September 24, 2008 / 9:51 PM / in 11 years

Obama rejects McCain's call to postpone debate

US Democratic presidential nominee Senator Barack Obama (D-IL) makes a statement to the press about his campaign following a telephone conversation with his opponent, Republican Senator John McCain, in Clearwater, Florida, September 24, 2008. REUTERS/Jason Reed

CLEARWATER, Florida (Reuters) - Democrat Barack Obama on Wednesday rejected opponent John McCain’s call to postpone the first U.S. presidential debate to work on legislation dealing with the worst U.S. financial crisis since the Great Depression.

Obama made the statement shortly after McCain, a Republican senator from Arizona, called for Friday’s debate to be postponed and said he would suspend his campaign to help work out agreement among lawmakers on a proposed $700 billion financial bailout plan.
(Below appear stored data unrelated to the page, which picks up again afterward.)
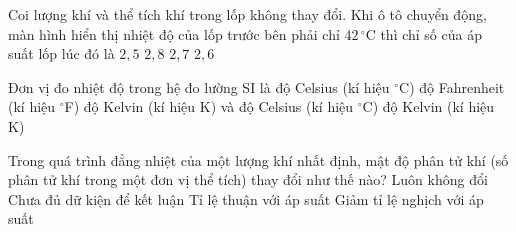 \begin{ex}
\begin{center}
\begin{minipage}[c]{0.46\linewidth}
			\end{minipage}
		\end{center}
		Coi lượng khí và thể tích khí trong lốp không thay đổi. Khi ô tô chuyển động, màn hình hiển thị nhiệt độ của lốp trước bên phải chỉ $42\,^\circ\text{C}$ thì chỉ số của áp suất lốp lúc đó là
		\choice
		{$2{,}5$}
		{$2{,}8$}
		{$2{,}7$}
		{\True $2{,}6$}
	\end{ex}

	\begin{ex}%
		Đơn vị đo nhiệt độ trong hệ đo lường SI là
		\choice
		{độ Celsius (kí hiệu $^\circ$C)}
		{độ Fahrenheit (kí hiệu $^\circ$F)}
		{độ Kelvin (kí hiệu K) và độ Celsius (kí hiệu $^\circ$C)}
		{\True độ Kelvin (kí hiệu K)}
	\end{ex}

	\begin{ex}%
		Trong quá trình đẳng nhiệt của một lượng khí nhất định, mật độ phân tử khí (số phân tử khí trong một đơn vị thể tích) thay đổi như thế nào?
		\choice
		{Luôn không đổi}
		{Chưa đủ dữ kiện để kết luận}
		{\True Tỉ lệ thuận với áp suất}
		{Giảm tỉ lệ nghịch với áp suất}
	\end{ex}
“What I’m planning to do now is debate on Friday,” Obama said from the hotel where he has been preparing for the debate.

“It’s my belief that this is exactly the time when the American people need to hear from the person who in approximately 40 days will be responsible for dealing with this mess,” he said. “I think that it is going to be part of the president’s job to deal with more than one thing at once.”

Obama said he had told congressional leaders who are trying to hammer out an agreement on the bailout plan that he was prepared to go to Washington if it would help.

“What is important is that we don’t suddenly infuse Capitol Hill with presidential politics.”

Obama said he called McCain early on Wednesday to suggest the two presidential candidates issue a joint statement aimed at taking a bipartisan approach to the bailout plan.

McCain called him back this afternoon and said he was interested in issuing a statement.

Obama said he was surprised that McCain made the announcement that he was suspending his campaign and wanted to postpone the debate. Obama said he thought the two men would first issue the joint statement before making any other moves.